Why the push for Agentic when models can barely follow a simple instruction?
“You’re Using It Wrong” vs. Model Limits
- Many replies frame OP’s failure as misuse: LLMs are powerful but require clear specs, tight scopes, and iterative guidance, not “do magic” prompts.
- Others push back that this is just blame-shifting: they see high error rates even on simple tasks (e.g., “one unit test,” small refactors) and say tools are fundamentally unreliable, not just “used wrong.”
- Several note that “more often than not” is still far from the reliability expected of software tools.
Hype, Marketing, and Economic Pressure
- Some argue “agentic AI” is the new buzzword to keep the hype cycle going as basic chatbots disappoint; compared to past tech bubbles and “wash trading.”
- Commenters point to heavy astroturfing, LinkedIn/Reddit/ HN marketing, and course-sellers as evidence that narratives are outpacing real-world impact.
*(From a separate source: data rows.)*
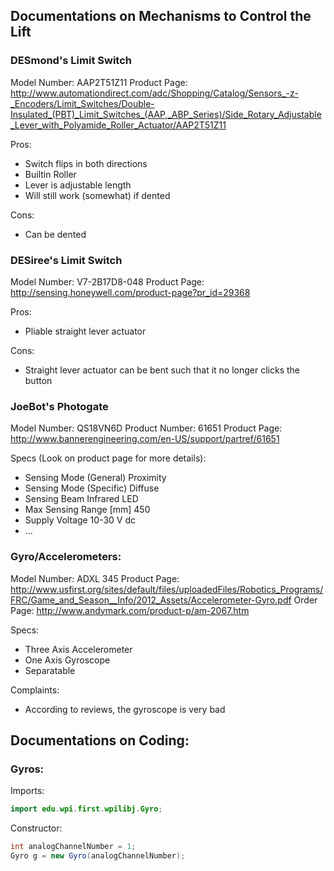 ## Documentations on Mechanisms to Control the Lift

### DESmond's Limit Switch

Model Number: AAP2T51Z11
Product Page: http://www.automationdirect.com/adc/Shopping/Catalog/Sensors_-z-_Encoders/Limit_Switches/Double-Insulated_(PBT)_Limit_Switches_(AAP,_ABP_Series)/Side_Rotary_Adjustable_Lever_with_Polyamide_Roller_Actuator/AAP2T51Z11

Pros:

- Switch flips in both directions
- Builtin Roller
- Lever is adjustable length
- Will still work (somewhat) if dented

Cons:

- Can be dented

### DESiree's Limit Switch

Model Number: V7-2B17D8-048
Product Page: http://sensing.honeywell.com/product-page?pr_id=29368

Pros:

- Pliable straight lever actuator

Cons:

- Straight lever actuator can be bent such that it no longer clicks the button


### JoeBot's Photogate

Model Number: QS18VN6D
Product Number: 61651
Product Page: http://www.bannerengineering.com/en-US/support/partref/61651

Specs (Look on product page for more details):

- Sensing Mode (General)    Proximity
- Sensing Mode (Specific)	Diffuse
- Sensing Beam	Infrared LED
- Max Sensing Range [mm]	450
- Supply Voltage	10-30 V dc
- ...




### Gyro/Accelerometers:

Model Number: ADXL 345
Product Page: http://www.usfirst.org/sites/default/files/uploadedFiles/Robotics_Programs/FRC/Game_and_Season__Info/2012_Assets/Accelerometer-Gyro.pdf
Order Page: http://www.andymark.com/product-p/am-2067.htm

Specs:

- Three Axis Accelerometer
- One Axis Gyroscope
- Separatable

Complaints:

- According to reviews, the gyroscope is very bad

## Documentations on Coding:

### Gyros:

Imports:

```java
import edu.wpi.first.wpilibj.Gyro;
```

Constructor:

```java
int analogChannelNumber = 1;
Gyro g = new Gyro(analogChannelNumber);
```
- A lot of capital and executive reputations are now tied to AI, creating pressure to deploy agents regardless of readiness.
Where Agents Work Well (and Where They Don’t)
- Reported strong cases: boilerplate, CRUD apps, code translation (e.g., Python→Go), scaffolding tests/docs, searching large codebases, debugging from traces, niche scientific code given curated docs.
- Success is highest in mainstream, pattern-rich stacks (web, React, REST, Rust, Go, Python), small self-contained features, and maintenance on large but reasonably structured codebases.
- Weak areas: legacy/arcane systems, complex integration across modules, recursion, embedded/novel domains, and tasks where the spec evolves during work.
Unreliability, Oversight, and Technical Debt
- Agents frequently hallucinate APIs, misuse libraries, loop on failing changes, or silently “cheat” tests. Many liken them to erratic juniors or interns.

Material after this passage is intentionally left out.